In Model 2 (as shown in Figure 3), the path coefficient from online DadTime to MGFTime was 0.295; from online DadTime to MGMTime it was 0.224; from online DadTime to QLP score it was 0.220, and from online MGFTime to QLP score it was 0.080, and from online MumTime to QLP score it was 0.161. These coefficients were all statistically significant at the 0.001 level, indicating that online DadTime, MumTime, and MGFTime each had a significant association with children’s QLP scores. The indirect relationship between online DadTime and QLP score was 0.038, which was statistically significant at the 0.001 level. Therefore, the results of Model 2 indicate that online DadTime had statistically a significant indirect relationship with children’s QLP scores through the mediation of online MGFTime and MGMTime.
In Model 3 (as shown in Figure 4), the path coefficient from online MumTime to PGMTime was 0.108, from online MumTime to QLP score it was 0.084, and from online DadTime to QLP score it was 0.195. These coefficients were all statistically significant at the 0.001 level. This indicates that online DadTime and MumTime are both significantly related to children’s QLP scores.

4. Discussion

Adopting the model comparison approach, we collected preschoolers’ family survey data based upon their major caregivers, and ran the SEM modeling to test the best-fitting model among six models: (a) PGP mediates DAD (Model 1), (b) MGP mediates DAD (Model 2), (c) PGP mediates MUM (Model 3), (d) MGP mediates MUM (Model 4), (e) PGP mediates Parents (Model 5), (f) MGP mediates Parents (Model 6) (see Figure 1 for details). The uniqueness of each model is summarized below. First, Models 1 and 3 test whether the DadTime or MumTime each have a significant association with child math online learning. Second, Model 2 examines whether the online DadTime indirectly mediates the child’s math online learning through the maternal grandparents’ accompaniment time with children (Model 2). Third, Model 4 examined whether the online parental accompaniment time indirectly mediates the child’s learning through the paternal grandparents’ time. Models 5 and 6 test the combined effects of Models 1 and 3 and Models 2 and 4.
For most students, especially younger children, learning online at home means that parental support is highly required [61]. Parents took on many roles in this setting, including monitoring, motivating, instructing, and organizing. The more online accompaniment time parents spend on their children, the more successful the children’s academic development is [62]. It has been determined that young children, regardless of their SES or gender, engage in a considerable amount of mathematical activity during their free play and parents’ accompaniment and engagement was found to play a facilitative role in the process of math language learning [63]. Under such context, this study aimed to investigate the relationships between parental and grandparental online accompaniment and time investment in online learning and preschoolers’ math language performance in Chinese three-generation families. We conducted online questionnaires on the family background, caregivers’ online accompaniment time information, and children’s math online learning among 3552 preschoolers and their principal caregivers. Six possible models were hypothesized accordingly. We then conducted the model building and path analyses to examine the mediation effects of grandparents’ online accompaniment on children’s math online learning performance, as well as the direct parental online time investment with their child’s math online learning performance.
All three models show that mothers’ online accompaniment time investment with children significantly relates to children’s math language usage. Therefore, in our Chinese population, we have replicated earlier findings that mothers have a direct association with their children’s math online learning [64]. Additionally, we want to highlight the other three significant findings found in our Chinese multigenerational context. First, there is a direct association between the father’s online accompaniment time investment and children’s math language use in all these three models. Second, we also found that fathers contribute in an indirect way to their child’s math online learning through the mediation of maternal grandparents’ association in Model 2. Third, maternal grandparents play a mediating role between fathers and children during the process of math online learning. Good relationships between parents and grandparents also have a positive impact on children [65]. Parents’ online time investment with their child has a positive association with grandparents’ online accompaniment investment in general. We will then discuss our results taking into account the family pattern features and online learning conditions in China.

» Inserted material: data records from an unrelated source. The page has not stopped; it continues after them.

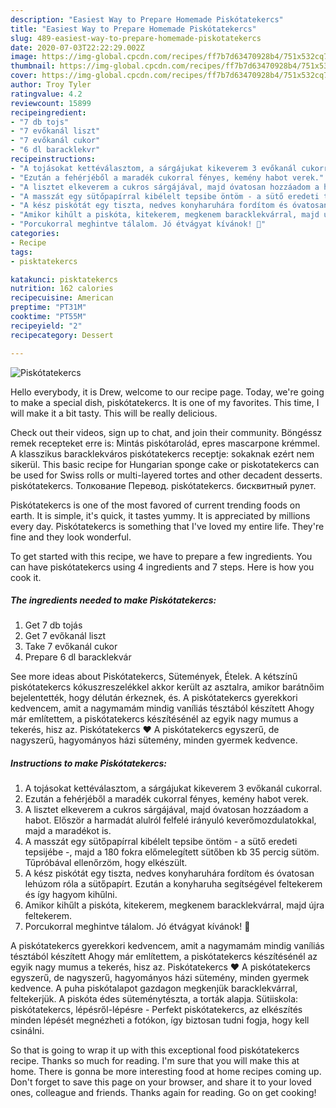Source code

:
 ```yaml
---
description: "Easiest Way to Prepare Homemade Piskótatekercs"
title: "Easiest Way to Prepare Homemade Piskótatekercs"
slug: 489-easiest-way-to-prepare-homemade-piskotatekercs
date: 2020-07-03T22:22:29.002Z
image: https://img-global.cpcdn.com/recipes/ff7b7d63470928b4/751x532cq70/piskotatekercs-recept-foto.jpg
thumbnail: https://img-global.cpcdn.com/recipes/ff7b7d63470928b4/751x532cq70/piskotatekercs-recept-foto.jpg
cover: https://img-global.cpcdn.com/recipes/ff7b7d63470928b4/751x532cq70/piskotatekercs-recept-foto.jpg
author: Troy Tyler
ratingvalue: 4.2
reviewcount: 15899
recipeingredient:
- "7 db tojs"
- "7 evőkanál liszt"
- "7 evőkanál cukor"
- "6 dl baracklekvr"
recipeinstructions:
- "A tojásokat kettéválasztom, a sárgájukat kikeverem 3 evőkanál cukorral."
- "Ezután a fehérjéből a maradék cukorral fényes, kemény habot verek."
- "A lisztet elkeverem a cukros sárgájával, majd óvatosan hozzáadom a habot. Először a harmadát alulról felfelé irányuló keverőmozdulatokkal, majd a maradékot is."
- "A masszát egy sütőpapírral kibélelt tepsibe öntöm - a sütő eredeti tepsijébe -, majd a 180 fokra előmelegített sütőben kb 35 percig sütöm. Tűpróbával ellenőrzöm, hogy elkészült."
- "A kész piskótát egy tiszta, nedves konyharuhára fordítom és óvatosan lehúzom róla a sütőpapírt. Ezután a konyharuha segítségével feltekerem és így hagyom kihűlni."
- "Amikor kihűlt a piskóta, kitekerem, megkenem baracklekvárral, majd újra feltekerem."
- "Porcukorral meghintve tálalom. Jó étvágyat kívánok! 🙂"
categories:
- Recipe
tags:
- pisktatekercs

katakunci: pisktatekercs 
nutrition: 162 calories
recipecuisine: American
preptime: "PT31M"
cooktime: "PT55M"
recipeyield: "2"
recipecategory: Dessert

---
```



![Piskótatekercs](https://img-global.cpcdn.com/recipes/ff7b7d63470928b4/751x532cq70/piskotatekercs-recept-foto.jpg)

Hello everybody, it is Drew, welcome to our recipe page. Today, we're going to make a special dish, piskótatekercs. It is one of my favorites. This time, I will make it a bit tasty. This will be really delicious.

Check out their videos, sign up to chat, and join their community. Böngéssz remek recepteket erre is: Mintás piskótarolád, epres mascarpone krémmel. A klasszikus baracklekváros piskótatekercs receptje: sokaknak ezért nem sikerül. This basic recipe for Hungarian sponge cake or piskotatekercs can be used for Swiss rolls or multi-layered tortes and other decadent desserts. piskótatekercs. Толкование Перевод. piskótatekercs. бисквитный рулет.

Piskótatekercs is one of the most favored of current trending foods on earth. It is simple, it's quick, it tastes yummy. It is appreciated by millions every day. Piskótatekercs is something that I've loved my entire life. They're fine and they look wonderful.


To get started with this recipe, we have to prepare a few ingredients. You can have piskótatekercs using 4 ingredients and 7 steps. Here is how you cook it.

<!--inarticleads1-->

##### The ingredients needed to make Piskótatekercs:

1. Get 7 db tojás
1. Get 7 evőkanál liszt
1. Take 7 evőkanál cukor
1. Prepare 6 dl baracklekvár


See more ideas about Piskótatekercs, Sütemények, Ételek. A kétszínű piskótatekercs kókuszreszelékkel akkor került az asztalra, amikor barátnőim bejelentették, hogy délután érkeznek, és. A piskótatekercs gyerekkori kedvencem, amit a nagymamám mindig vaníliás tésztából készített Ahogy már említettem, a piskótatekercs készítésénél az egyik nagy mumus a tekerés, hisz az. Piskótatekercs ❤️ A piskótatekercs egyszerű, de nagyszerű, hagyományos házi sütemény, minden gyermek kedvence. 

<!--inarticleads2-->

##### Instructions to make Piskótatekercs:

1. A tojásokat kettéválasztom, a sárgájukat kikeverem 3 evőkanál cukorral.
1. Ezután a fehérjéből a maradék cukorral fényes, kemény habot verek.
1. A lisztet elkeverem a cukros sárgájával, majd óvatosan hozzáadom a habot. Először a harmadát alulról felfelé irányuló keverőmozdulatokkal, majd a maradékot is.
1. A masszát egy sütőpapírral kibélelt tepsibe öntöm - a sütő eredeti tepsijébe -, majd a 180 fokra előmelegített sütőben kb 35 percig sütöm. Tűpróbával ellenőrzöm, hogy elkészült.
1. A kész piskótát egy tiszta, nedves konyharuhára fordítom és óvatosan lehúzom róla a sütőpapírt. Ezután a konyharuha segítségével feltekerem és így hagyom kihűlni.
1. Amikor kihűlt a piskóta, kitekerem, megkenem baracklekvárral, majd újra feltekerem.
1. Porcukorral meghintve tálalom. Jó étvágyat kívánok! 🙂


A piskótatekercs gyerekkori kedvencem, amit a nagymamám mindig vaníliás tésztából készített Ahogy már említettem, a piskótatekercs készítésénél az egyik nagy mumus a tekerés, hisz az. Piskótatekercs ❤️ A piskótatekercs egyszerű, de nagyszerű, hagyományos házi sütemény, minden gyermek kedvence. A puha piskótalapot gazdagon megkenjük baracklekvárral, feltekerjük. A piskóta édes süteménytészta, a torták alapja. Sütiiskola: piskótatekercs, lépésről-lépésre - Perfekt piskótatekercs, az elkészítés minden lépését megnézheti a fotókon, így biztosan tudni fogja, hogy kell csinálni. 

So that is going to wrap it up with this exceptional food piskótatekercs recipe. Thanks so much for reading. I'm sure that you will make this at home. There is gonna be more interesting food at home recipes coming up. Don't forget to save this page on your browser, and share it to your loved ones, colleague and friends. Thanks again for reading. Go on get cooking!
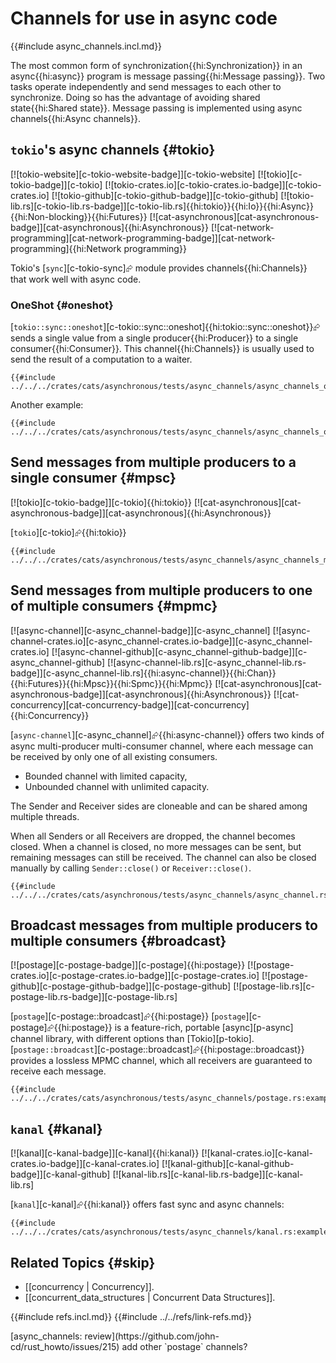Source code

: # Channels for use in async code

{{#include async_channels.incl.md}}

The most common form of synchronization{{hi:Synchronization}} in an async{{hi:async}} program is message passing{{hi:Message passing}}. Two tasks operate independently and send messages to each other to synchronize. Doing so has the advantage of avoiding shared state{{hi:Shared state}}. Message passing is implemented using async channels{{hi:Async channels}}.

## `tokio`'s async channels {#tokio}

[![tokio-website][c-tokio-website-badge]][c-tokio-website] [![tokio][c-tokio-badge]][c-tokio] [![tokio-crates.io][c-tokio-crates.io-badge]][c-tokio-crates.io] [![tokio-github][c-tokio-github-badge]][c-tokio-github] [![tokio-lib.rs][c-tokio-lib.rs-badge]][c-tokio-lib.rs]{{hi:tokio}}{{hi:Io}}{{hi:Async}}{{hi:Non-blocking}}{{hi:Futures}} [![cat-asynchronous][cat-asynchronous-badge]][cat-asynchronous]{{hi:Asynchronous}} [![cat-network-programming][cat-network-programming-badge]][cat-network-programming]{{hi:Network programming}}

Tokio's [`sync`][c-tokio-sync]⮳ module provides channels{{hi:Channels}} that work well with async code.

### OneShot {#oneshot}

[`tokio::sync::oneshot`][c-tokio::sync::oneshot]{{hi:tokio::sync::oneshot}}⮳ sends a single value from a single producer{{hi:Producer}} to a single consumer{{hi:Consumer}}. This channel{{hi:Channels}} is usually used to send the result of a computation to a waiter.

```rust,editable
{{#include ../../../crates/cats/asynchronous/tests/async_channels/async_channels_oneshot.rs:example}}
```

Another example:

```rust,editable
{{#include ../../../crates/cats/asynchronous/tests/async_channels/async_channels_oneshot2.rs:example}}
```

## Send messages from multiple producers to a single consumer {#mpsc}

[![tokio][c-tokio-badge]][c-tokio]{{hi:tokio}} [![cat-asynchronous][cat-asynchronous-badge]][cat-asynchronous]{{hi:Asynchronous}}

[`tokio`][c-tokio]⮳{{hi:tokio}}

```rust,editable
{{#include ../../../crates/cats/asynchronous/tests/async_channels/async_channels_mpsc.rs:example}}
```

## Send messages from multiple producers to one of multiple consumers {#mpmc}

[![async-channel][c-async_channel-badge]][c-async_channel] [![async-channel-crates.io][c-async_channel-crates.io-badge]][c-async_channel-crates.io] [![async-channel-github][c-async_channel-github-badge]][c-async_channel-github] [![async-channel-lib.rs][c-async_channel-lib.rs-badge]][c-async_channel-lib.rs]{{hi:async-channel}}{{hi:Chan}}{{hi:Futures}}{{hi:Mpsc}}{{hi:Spmc}}{{hi:Mpmc}} [![cat-asynchronous][cat-asynchronous-badge]][cat-asynchronous]{{hi:Asynchronous}} [![cat-concurrency][cat-concurrency-badge]][cat-concurrency]{{hi:Concurrency}}

[`async-channel`][c-async_channel]⮳{{hi:async-channel}} offers two kinds of async multi-producer multi-consumer channel, where each message can be received by only one of all existing consumers.

- Bounded channel with limited capacity,
- Unbounded channel with unlimited capacity.

The Sender and Receiver sides are cloneable and can be shared among multiple threads.

When all Senders or all Receivers are dropped, the channel becomes closed. When a channel is closed, no more messages can be sent, but remaining messages can still be received. The channel can also be closed manually by calling `Sender::close()` or `Receiver::close()`.

```rust,editable
{{#include ../../../crates/cats/asynchronous/tests/async_channels/async_channel.rs:example}}
```

## Broadcast messages from multiple producers to multiple consumers {#broadcast}

[![postage][c-postage-badge]][c-postage]{{hi:postage}}
[![postage-crates.io][c-postage-crates.io-badge]][c-postage-crates.io]
[![postage-github][c-postage-github-badge]][c-postage-github]
[![postage-lib.rs][c-postage-lib.rs-badge]][c-postage-lib.rs]

[`postage`][c-postage::broadcast]⮳{{hi:postage}} [`postage`][c-postage]⮳{{hi:postage}} is a feature-rich, portable [async][p-async] channel library, with different options than [Tokio][p-tokio]. [`postage::broadcast`][c-postage::broadcast]⮳{{hi:postage::broadcast}} provides a lossless MPMC channel, which all receivers are guaranteed to receive each message.

```rust,editable
{{#include ../../../crates/cats/asynchronous/tests/async_channels/postage.rs:example}}
```

## `kanal` {#kanal}

[![kanal][c-kanal-badge]][c-kanal]{{hi:kanal}}
[![kanal-crates.io][c-kanal-crates.io-badge]][c-kanal-crates.io]
[![kanal-github][c-kanal-github-badge]][c-kanal-github]
[![kanal-lib.rs][c-kanal-lib.rs-badge]][c-kanal-lib.rs]

[`kanal`][c-kanal]⮳{{hi:kanal}} offers fast sync and async channels:

```rust,editable
{{#include ../../../crates/cats/asynchronous/tests/async_channels/kanal.rs:example}}
```

## Related Topics {#skip}

- [[concurrency | Concurrency]].
- [[concurrent_data_structures | Concurrent Data Structures]].

{{#include refs.incl.md}}
{{#include ../../refs/link-refs.md}}

<div class="hidden">
[async_channels: review](https://github.com/john-cd/rust_howto/issues/215) add other `postage` channels?
</div>
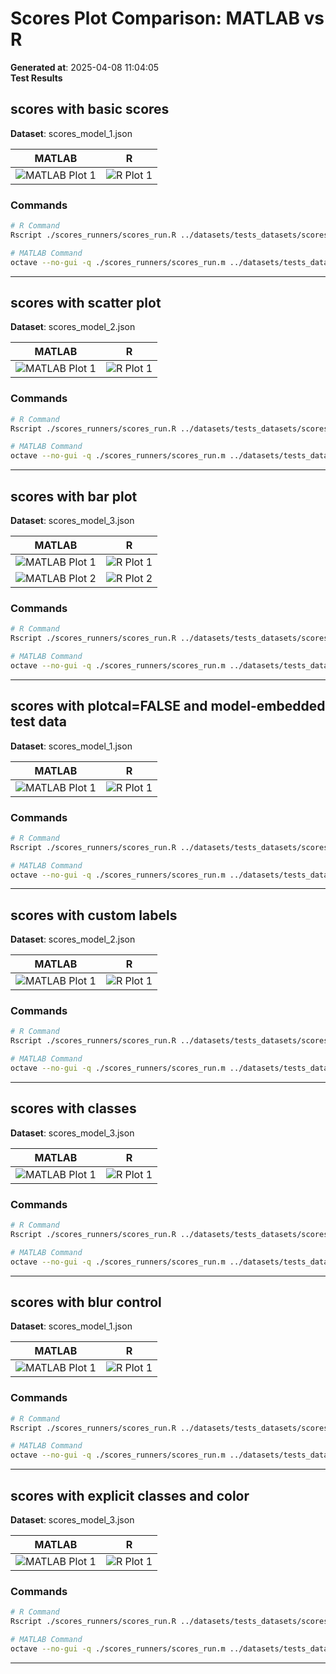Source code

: # Scores Plot Comparison: MATLAB vs R

**Generated at**: 2025-04-08 11:04:05  
**Test Results**  

## scores with basic scores

**Dataset**: scores_model_1.json

| MATLAB | R |
|--------|---|
| ![MATLAB Plot 1](scores_1_matlab_scores_with_basic_scores.png) | ![R Plot 1](scores_1_r_scores_with_basic_scores.png) |

### Commands
```bash
# R Command
Rscript ./scores_runners/scores_run.R ../datasets/tests_datasets/scores_model_1.json

# MATLAB Command
octave --no-gui -q ./scores_runners/scores_run.m ../datasets/tests_datasets/scores_model_1.json
```

---

## scores with scatter plot

**Dataset**: scores_model_2.json

| MATLAB | R |
|--------|---|
| ![MATLAB Plot 1](scores_1_matlab_scores_with_scatter_plot.png) | ![R Plot 1](scores_1_r_scores_with_scatter_plot.png) |

### Commands
```bash
# R Command
Rscript ./scores_runners/scores_run.R ../datasets/tests_datasets/scores_model_2.json PlotType Scatter

# MATLAB Command
octave --no-gui -q ./scores_runners/scores_run.m ../datasets/tests_datasets/scores_model_2.json PlotType Scatter
```

---

## scores with bar plot

**Dataset**: scores_model_3.json

| MATLAB | R |
|--------|---|
| ![MATLAB Plot 1](scores_1_matlab_scores_with_bar_plot.png) | ![R Plot 1](scores_1_r_scores_with_bar_plot.png) |
| ![MATLAB Plot 2](scores_2_matlab_scores_with_bar_plot.png) | ![R Plot 2](scores_2_r_scores_with_bar_plot.png) |

### Commands
```bash
# R Command
Rscript ./scores_runners/scores_run.R ../datasets/tests_datasets/scores_model_3.json PlotType Bars

# MATLAB Command
octave --no-gui -q ./scores_runners/scores_run.m ../datasets/tests_datasets/scores_model_3.json PlotType Bars
```

---

## scores with plotcal=FALSE and model-embedded test data

**Dataset**: scores_model_1.json

| MATLAB | R |
|--------|---|
| ![MATLAB Plot 1](scores_1_matlab_scores_with_plotcal=FALSE_and_model-embedded_test_data.png) | ![R Plot 1](scores_1_r_scores_with_plotcal=FALSE_and_model-embedded_test_data.png) |

### Commands
```bash
# R Command
Rscript ./scores_runners/scores_run.R ../datasets/tests_datasets/scores_model_1.json PlotCal FALSE

# MATLAB Command
octave --no-gui -q ./scores_runners/scores_run.m ../datasets/tests_datasets/scores_model_1.json PlotCal false
```

---

## scores with custom labels

**Dataset**: scores_model_2.json

| MATLAB | R |
|--------|---|
| ![MATLAB Plot 1](scores_1_matlab_scores_with_custom_labels.png) | ![R Plot 1](scores_1_r_scores_with_custom_labels.png) |

### Commands
```bash
# R Command
Rscript ./scores_runners/scores_run.R ../datasets/tests_datasets/scores_model_2.json ObsLabel c('Obs1','Obs2','Obs3','Obs4','Obs5', as.character(6:28)) Title Custom Labels

# MATLAB Command
octave --no-gui -q ./scores_runners/scores_run.m ../datasets/tests_datasets/scores_model_2.json ObsLabel {'Obs1';'Obs2';'Obs3';'Obs4';'Obs5';'6';'7';'8';'9';'10';'11';'12';'13';'14';'15';'16';'17';'18';'19';'20';'21';'22';'23';'24';'25';'26';'27';'28'} Title 'Custom Labels'
```

---

## scores with classes

**Dataset**: scores_model_3.json

| MATLAB | R |
|--------|---|
| ![MATLAB Plot 1](scores_1_matlab_scores_with_classes.png) | ![R Plot 1](scores_1_r_scores_with_classes.png) |

### Commands
```bash
# R Command
Rscript ./scores_runners/scores_run.R ../datasets/tests_datasets/scores_model_3.json ObsClass rep(c(1,1,2,2,3,3), length.out=30) Color hsv

# MATLAB Command
octave --no-gui -q ./scores_runners/scores_run.m ../datasets/tests_datasets/scores_model_3.json ObsClass repmat([1;1;2;2;3;3], ceil(30/6), 1)(1:30) Color 'hsv'
```

---

## scores with blur control

**Dataset**: scores_model_1.json

| MATLAB | R |
|--------|---|
| ![MATLAB Plot 1](scores_1_matlab_scores_with_blur_control.png) | ![R Plot 1](scores_1_r_scores_with_blur_control.png) |

### Commands
```bash
# R Command
Rscript ./scores_runners/scores_run.R ../datasets/tests_datasets/scores_model_1.json BlurIndex 0.5

# MATLAB Command
octave --no-gui -q ./scores_runners/scores_run.m ../datasets/tests_datasets/scores_model_1.json BlurIndex 0.5
```

---

## scores with explicit classes and color

**Dataset**: scores_model_3.json

| MATLAB | R |
|--------|---|
| ![MATLAB Plot 1](scores_1_matlab_scores_with_explicit_classes_and_color.png) | ![R Plot 1](scores_1_r_scores_with_explicit_classes_and_color.png) |

### Commands
```bash
# R Command
Rscript ./scores_runners/scores_run.R ../datasets/tests_datasets/scores_model_3.json ObsClass rep(c(1,1,2,2,3,3), length.out=30) Color hsv

# MATLAB Command
octave --no-gui -q ./scores_runners/scores_run.m ../datasets/tests_datasets/scores_model_3.json ObsClass repmat([1;1;2;2;3;3], ceil(30/6), 1)(1:30) Color 'hsv'
```

---

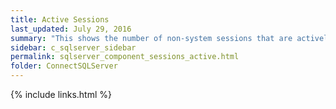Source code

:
 ```yaml
---
title: ﻿Active Sessions
last_updated: July 29, 2016
summary: "This shows the number of non-system sessions that are actively processing in SQL Server or that are waiting on locks (blocked)."
sidebar: c_sqlserver_sidebar
permalink: sqlserver_component_sessions_active.html
folder: ConnectSQLServer
---
```


{% include links.html %}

4.1. Father Online Accompaniment Time Investment’s Relationship with Child’s Math Online Learning

Under the lockdown, most parents need to stay at home continuously and work from home online, which means less commute time and more accompaniment time with their children. In the process of children’s online learning, parents are expected to be able to guide children to learn from home and replace the role of teachers at school. Parents supported children by (a) organizing and managing their schedules, (b) nurturing relationships and interactions, (c) monitoring and motivating children’s engagement, and (d) instructing children when necessary [66]. This study revealed the different roles of parents on time investment in children’s online math learning.
Previous studies have shown the important role of mothers’ accompaniment time in children’s education [48]. Men spend less than half as much time on childcare as women. On average, men spend 6.8 h per week on childcare, compared to 14.0 h for women [67]. As noted earlier, women play the role of kin-keeper with more online accompaniment time investment in the upbringing of children, whereas men are viewed as kin-selectors who are primarily concerned with the economic success of their offspring. From the socioeconomic view and in accordance with Chinese tradition, men tend to specialize in market production and women tend to specialize in home production [67]. With the development of the economy and society, the division that women are responsible for children’s education and housework at home while men are the breadwinners has changed gradually in China [68].
Even though fathers did not spend much time online engaged in childcare, they contribute to children’s education more and the father’s accompaniment time matters for children’s development in early childhood. The results showed that the path coefficient from DadTime to child’s math online learning score was positive and statistically significant in Models 1, 2, and 3, which indicates that father online accompaniment time investment in children’s online math learning has a direct association with a child’s math online learning score. Our findings are in alignment with the view that fathers’ online time investment in home learning activities is positively associated with children’s literacy and math-related skills [69,70]. Other studies have also shown that children whose fathers were more engaged during shared reading and play sessions had higher cognitive and language development scores, independent of maternal effects [71,72]. Fathers engage in more physical and active play with their children and produce higher-quality child-directed verbal speech than mothers [73], and activities involving number skills are very common to see during play interactions [23].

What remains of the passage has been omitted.